2.2 AC114803表达与HCC患者预后的关系

通过TCGA 数据分析发现AC114803 在HCC 组织中表达水平明显高于正常组织，差异有统计学意义（P＜0.05）（图2A）。根据AC114803 表达中位值将患者分为高表达组和低表达组，采用Kaplan-Meier 法计算其与总生存时间的相关性，生存曲线显示，AC114803 高表达组患者的总生存率明显低于AC114803 低表达组（P＜0.05）（图2B）。以上结果提示AC114803 在HCC 中可能发挥促癌作用。

2.3 AC114803对HCC细胞增殖的影响

在 HCC 细胞 HCCLM3 和 Hep3B中转染AC114803 过表达质粒和阴性对照质粒，用RTqPCR 检测转染效率，结果显示AC114803 质粒组和阴性对照组的AC114803 相对表达量分别是345 310±27 377 和1.000±0.271（HCCLM3），70 510±2 589 和1.000±0.164（Hep3B），差异均有统计学意义（均P＜0.05）（ 图3A-B）。 通 过CCK-8 试验检测AC114803 对细胞增殖能力的影响，结果显示，自转染后第3 天，AC114803 过表达组细胞增殖能力明显增加，差异均有统计学意义（均P＜0.05）（图3C-D），提示过表达AC114803 可以促进HCC 细胞的增殖能力。

2.4 AC114803对HCC细胞迁移的影响

为了进一步探索AC114803 对细胞迁移能力的影 响， 在HCC 细 胞HCCLM3 和Hep3B中转染AC114803 过表达质粒和阴性对照质粒48 h 后进行细胞划痕试验。结果显示AC114803 质粒组和阴性对照组的细胞迁移率分别为0.490±0.018 和0.296±0.084 （HCCLM3）， 0.507±0.065 和 0.312±0.056（Hep3B），差异均有统计学意义（均P＜0.05）（图4A-B），提示过表达AC114803 可以促进HCC 细胞的迁移能力。

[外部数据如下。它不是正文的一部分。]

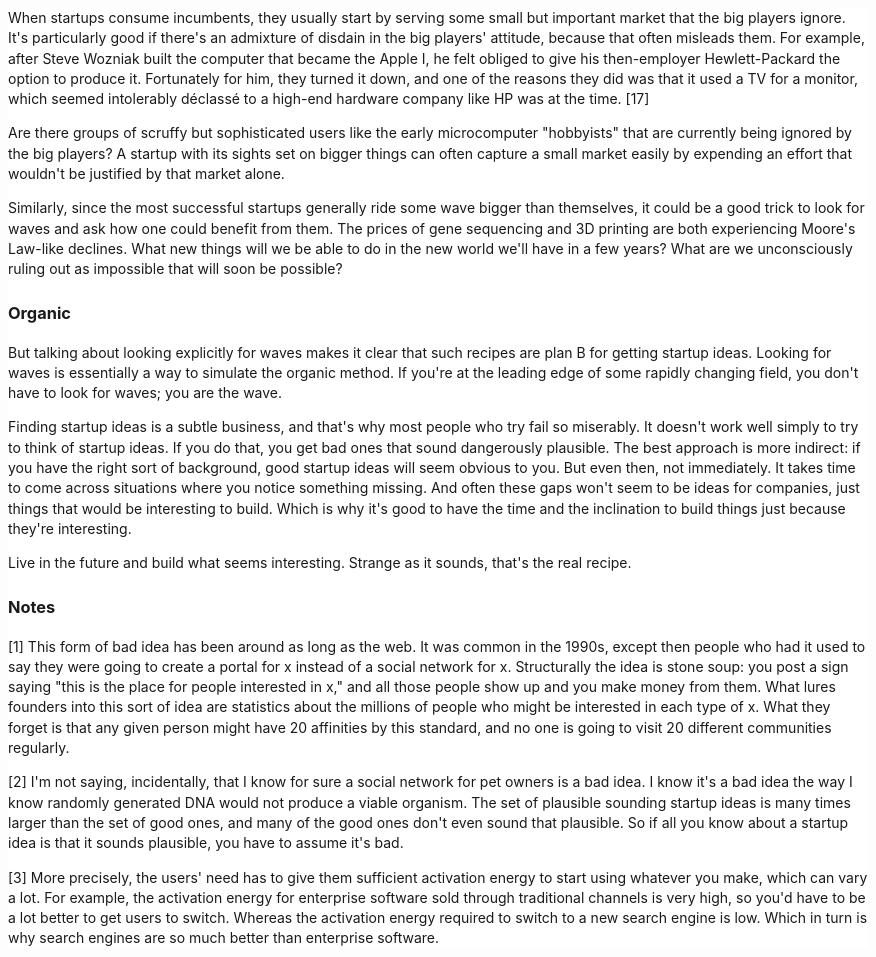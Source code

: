 When startups consume incumbents, they usually start by serving some small but important market that the big players ignore. It's particularly good if there's an admixture of disdain in the big players' attitude, because that often misleads them. For example, after Steve Wozniak built the computer that became the Apple I, he felt obliged to give his then-employer Hewlett-Packard the option to produce it. Fortunately for him, they turned it down, and one of the reasons they did was that it used a TV for a monitor, which seemed intolerably déclassé to a high-end hardware company like HP was at the time. [17]

Are there groups of scruffy but sophisticated users like the early microcomputer "hobbyists" that are currently being ignored by the big players? A startup with its sights set on bigger things can often capture a small market easily by expending an effort that wouldn't be justified by that market alone.

Similarly, since the most successful startups generally ride some wave bigger than themselves, it could be a good trick to look for waves and ask how one could benefit from them. The prices of gene sequencing and 3D printing are both experiencing Moore's Law-like declines. What new things will we be able to do in the new world we'll have in a few years? What are we unconsciously ruling out as impossible that will soon be possible?

### Organic

But talking about looking explicitly for waves makes it clear that such recipes are plan B for getting startup ideas. Looking for waves is essentially a way to simulate the organic method. If you're at the leading edge of some rapidly changing field, you don't have to look for waves; you are the wave.

Finding startup ideas is a subtle business, and that's why most people who try fail so miserably. It doesn't work well simply to try to think of startup ideas. If you do that, you get bad ones that sound dangerously plausible. The best approach is more indirect: if you have the right sort of background, good startup ideas will seem obvious to you. But even then, not immediately. It takes time to come across situations where you notice something missing. And often these gaps won't seem to be ideas for companies, just things that would be interesting to build. Which is why it's good to have the time and the inclination to build things just because they're interesting.

Live in the future and build what seems interesting. Strange as it sounds, that's the real recipe.


### Notes

[1] This form of bad idea has been around as long as the web. It was common in the 1990s, except then people who had it used to say they were going to create a portal for x instead of a social network for x. Structurally the idea is stone soup: you post a sign saying "this is the place for people interested in x," and all those people show up and you make money from them. What lures founders into this sort of idea are statistics about the millions of people who might be interested in each type of x. What they forget is that any given person might have 20 affinities by this standard, and no one is going to visit 20 different communities regularly.

[2] I'm not saying, incidentally, that I know for sure a social network for pet owners is a bad idea. I know it's a bad idea the way I know randomly generated DNA would not produce a viable organism. The set of plausible sounding startup ideas is many times larger than the set of good ones, and many of the good ones don't even sound that plausible. So if all you know about a startup idea is that it sounds plausible, you have to assume it's bad.

[3] More precisely, the users' need has to give them sufficient activation energy to start using whatever you make, which can vary a lot. For example, the activation energy for enterprise software sold through traditional channels is very high, so you'd have to be a lot better to get users to switch. Whereas the activation energy required to switch to a new search engine is low. Which in turn is why search engines are so much better than enterprise software.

2.5 AC114803对细胞增殖和迁移相关蛋白表达的影响

为了揭示AC114803 促进HCC 细胞增殖和迁移能力的潜在机制，在HCC 细胞HCCLM3 和Hep3B 中转染了AC114803 过表达质粒和阴性对照质粒，48 h后检测了细胞增殖和迁移相关蛋白的表达。结果显示AC114803 过表达组间叶细胞标志物N-cadherin和vimentin 表达上调，而上皮细胞标志物E-cadherin表达下调，提示AC114803 可能通过促进上皮间质转化过程促进细胞的迁移；同时发现AC114803 过表达组抗凋亡蛋白bcl-2 表达上调而促凋亡蛋白bax表达下调，细胞周期蛋白CCND1 表达上调，提示AC114803 可能通过抑制细胞的凋亡、调控细胞周期促进HCC 细胞的增殖（图5）。

3 讨 论

HCC 中存在大量基因的表达紊乱，包括编码基因和非编码基因[13]。lncRNA 作为非编码基因，在HCC 中常异常表达并参与调控肿瘤进程[14-15]。肝肿瘤中常存在不同程度的缺氧，并导致HIF-1α 适应性的激活，从而改变下游靶基因的表达[5,16]。因此，进一步地探索缺氧反应性lncRNA 与HCC 的关系将有助于更好地理解HCC 发生发展的分子机制[17-18]。本研究通过芯片检测发现缺氧可诱导Hep3B 细胞中多种lncRNA 的表达，并进一步通过qRT-PCR 在HCC 细胞中验证发现了一个新的缺氧诱导性lncRNA AC114803。通过TCGA 数据分析发现AC114803 在肿瘤组织中表达上调，其高表达与患者预后不良有关，提示AC114803 可能参与调控HCC 的疾病进程。研究报道多种缺氧反应性lncRNA 如AC099850.4、MIR210HG 和NRAV可联合作为HCC 的独立预后标志物[19]。这些研究结果表明缺氧反应性lncRNA 可能参与调控了肿瘤进展，进而影响患者预后。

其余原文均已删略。